Goal of the exercise:
Every line containing "PARTITION" should be identified and copied from the data below.

Records for processing:
# # # #
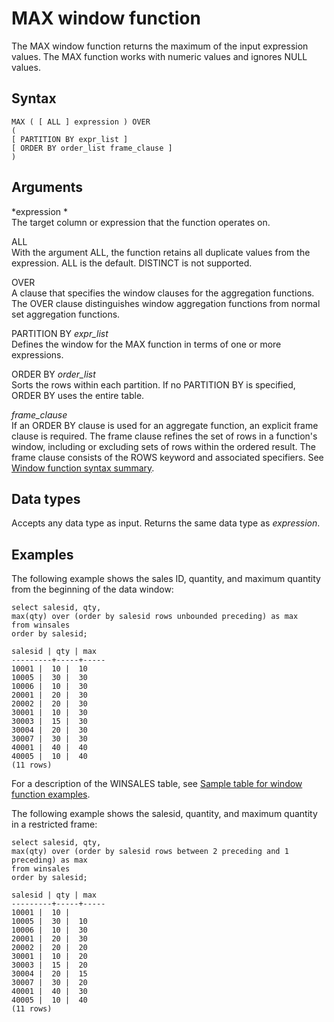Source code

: # MAX window function<a name="r_WF_MAX"></a>

 The MAX window function returns the maximum of the input expression values\. The MAX function works with numeric values and ignores NULL values\. 

## Syntax<a name="r_WF_MAX-synopsis"></a>

```
MAX ( [ ALL ] expression ) OVER
(
[ PARTITION BY expr_list ]
[ ORDER BY order_list frame_clause ]
)
```

## Arguments<a name="r_WF_MAX-arguments"></a>

 *expression *   
The target column or expression that the function operates on\. 

ALL   
With the argument ALL, the function retains all duplicate values from the expression\. ALL is the default\. DISTINCT is not supported\.

OVER   
 A clause that specifies the window clauses for the aggregation functions\. The OVER clause distinguishes window aggregation functions from normal set aggregation functions\.

PARTITION BY *expr\_list*   
Defines the window for the MAX function in terms of one or more expressions\.

ORDER BY *order\_list*   
Sorts the rows within each partition\. If no PARTITION BY is specified, ORDER BY uses the entire table\.

 *frame\_clause*   
If an ORDER BY clause is used for an aggregate function, an explicit frame clause is required\. The frame clause refines the set of rows in a function's window, including or excluding sets of rows within the ordered result\. The frame clause consists of the ROWS keyword and associated specifiers\. See [Window function syntax summary](c_Window_functions.md#r_Window_function_synopsis)\.

## Data types<a name="r_WF_MAX-data-types"></a>

Accepts any data type as input\. Returns the same data type as *expression*\.

## Examples<a name="r_WF_MAX-examples"></a>

The following example shows the sales ID, quantity, and maximum quantity from the beginning of the data window: 

```
select salesid, qty,
max(qty) over (order by salesid rows unbounded preceding) as max
from winsales
order by salesid;

salesid | qty | max
---------+-----+-----
10001 |  10 |  10
10005 |  30 |  30
10006 |  10 |  30
20001 |  20 |  30
20002 |  20 |  30
30001 |  10 |  30
30003 |  15 |  30
30004 |  20 |  30
30007 |  30 |  30
40001 |  40 |  40
40005 |  10 |  40
(11 rows)
```

For a description of the WINSALES table, see [Sample table for window function examples](c_Window_functions.md#r_Window_function_example)\. 

The following example shows the salesid, quantity, and maximum quantity in a restricted frame: 

```
select salesid, qty,
max(qty) over (order by salesid rows between 2 preceding and 1 preceding) as max
from winsales
order by salesid;

salesid | qty | max
---------+-----+-----
10001 |  10 |
10005 |  30 |  10
10006 |  10 |  30
20001 |  20 |  30
20002 |  20 |  20
30001 |  10 |  20
30003 |  15 |  20
30004 |  20 |  15
30007 |  30 |  20
40001 |  40 |  30
40005 |  10 |  40
(11 rows)
```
# # # #
Written response:
[ PARTITION BY expr_list ]
PARTITION BY *expr\_list*   
Sorts the rows within each partition\. If no PARTITION BY is specified, ORDER BY uses the entire table\.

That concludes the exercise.